McCain: General Giap victories came at 'immense' cost

Hanoi shows retired legendary Vietnamese General Vo Nguyen Giap (centre), then 94 years old, greeted by an unidentified general as he arrives to attend a meeting to mark the 60th anniversary of the foundation of Vietnamese armed forces on Dec 20, 200
Hanoi shows retired legendary Vietnamese General Vo Nguyen Giap (centre), then 94 years old, greeted by an unidentified general as he arrives to attend a meeting to mark the 60th anniversary of the foundation of Vietnamese armed forces on Dec 20, 2004. United States Senator and former prisoner of war John McCain said on Oct 7, 2013, that Vietnam's willingness to suffer "immense casualties" was the linchpin in legendary Gen Giap's defeat of American forces. -- FILE PHOTO: AP

WASHINGTON (AFP) - United States (US) Senator and former prisoner of war John McCain said on Monday that Vietnam's willingness to suffer "immense casualties" was the linchpin in legendary General Vo Nguyen Giap's defeat of American forces.

Hours after the news of Gen Giap's death Friday at age 102, Mr McCain in a brief tweet praised the legendary general as a "brilliant military strategist" who once called the US an honorable enemy.

But in a Wall Street Journal op-ed, Mr McCain called into question the morality of the Vietnamese tactic, which he said Gen Giap executed with an "unbending will".

"It's hard to defend the morality of the strategy. But you can't deny its success," wrote Mr McCain.

"Giap was a master of logistics, but his reputation rests on more than that," he added. "His victories were achieved by a patient strategy that he and Ho Chi Minh were convinced would succeed - an unwavering resolve to suffer immense casualties and the near total destruction of their country to defeat any adversary, no matter how powerful."

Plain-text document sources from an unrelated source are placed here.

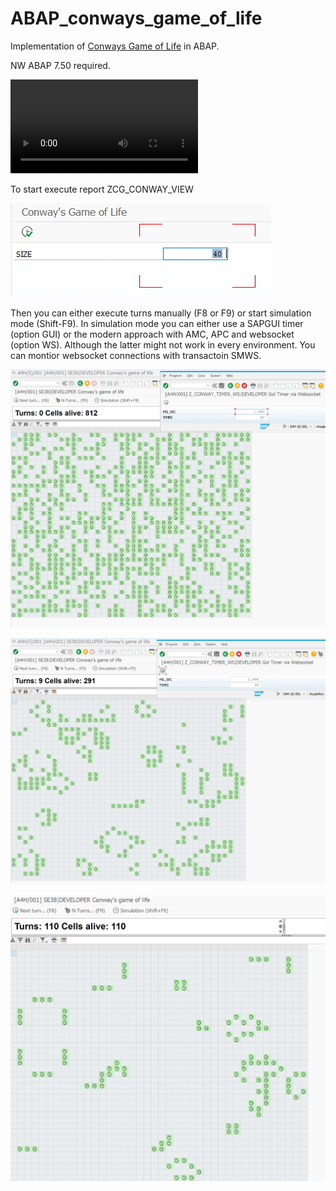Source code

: ﻿# ABAP_conways_game_of_life

Implementation of [Conways Game of Life](https://en.wikipedia.org/wiki/Conway%27s_Game_of_Life) in ABAP. 

NW ABAP 7.50 required.

![demo](/assets/gol.mp4 "demo")

To start execute report ZCG_CONWAY_VIEW

![Start screen](/assets/start_screen.jpg?raw=true "Start screen")

Then you can either execute turns manually (F8 or F9) or start simulation mode (Shift-F9).
In simulation mode you can either use a SAPGUI timer (option GUI) or the modern approach with AMC, APC and websocket (option WS). Although the latter might not work in every environment. You can montior websocket connections with transactoin SMWS.

![Init](/assets/gol_with_websocket_timer.jpg?raw=true "Init")

![After 10 turns](/assets/gol_after_10_turns.jpg?raw=true "After 10 turns")

![After 110 turns](/assets/gol_after_110_turns.jpg?raw=true "After 110 turns")

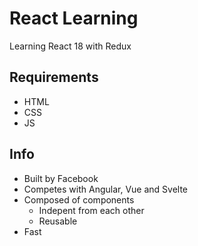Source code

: # React Learning

Learning React 18 with Redux

## Requirements

- HTML
- CSS
- JS

## Info

- Built by Facebook
- Competes with Angular, Vue and Svelte
- Composed of components
    - Indepent from each other
    - Reusable
- Fast
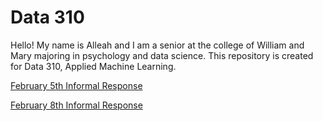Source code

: # Data 310


Hello! My name is Alleah and I am a senior at the college of William and Mary majoring in psychology and data science. This repository is created for Data 310, Applied Machine Learning.



[February 5th Informal Response](https://github.com/alleahsoleil/Applied_Machine_Learning/blob/main/Feb_8th_Informal_Response)

[February 8th Informal Response](https://alleahsoleil.github.io/Applied_Machine_Learning/Feb_8th_Informal_Response.html)

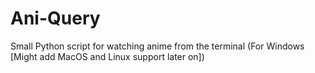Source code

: # Ani-Query
Small Python script for watching anime from the terminal (For Windows [Might add MacOS and Linux support later on])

"'You will kill 10 of us, we will kill one of you,' Mr Ho told the French, 'but in the end, you will tire of it first.'"

Gen Giap's near-mythic victory over the French in 1954's siege at Dien Bien Phu ended Paris's rule in Indochina and precipitated nearly two decades of US involvement in Vietnam. The general then used similar tactics to wear down the Americans.

"The US never lost a battle against North Vietnam, but it lost the war. Countries, not just their armies, win wars," Mr McCain said.

"Giap understood that. We didn't. Americans tired of the dying and the killing before the Vietnamese did."

Mr McCain spent five and a half years as a POW, enduring torture and solitary confinement.

Perhaps because Mr McCain was son of the commander of all US forces in the Pacific, Gen Giap paid him a visit in hospital after his US Navy jet was shot down while on a bombing mission over Hanoi in 1967.

"He stayed only a few moments, staring at me, then left without saying a word," Mr McCain wrote.

The American met Gen Giap again in the early 1990s on a return trip to Hanoi as a senator seeking ways to normalise relations.

"Both of us clasped each other's shoulders as if we were reunited comrades rather than former enemies," Mr McCain said.

He wanted to discuss Gen Giap's historical role in the wars. The general answered only briefly, then brushed the queries aside saying that was all in the past, according to Mr McCain.

"We stood up, shook hands, and as I turned to leave, he grasped my arm, and said softly, 'you were an honorable enemy'."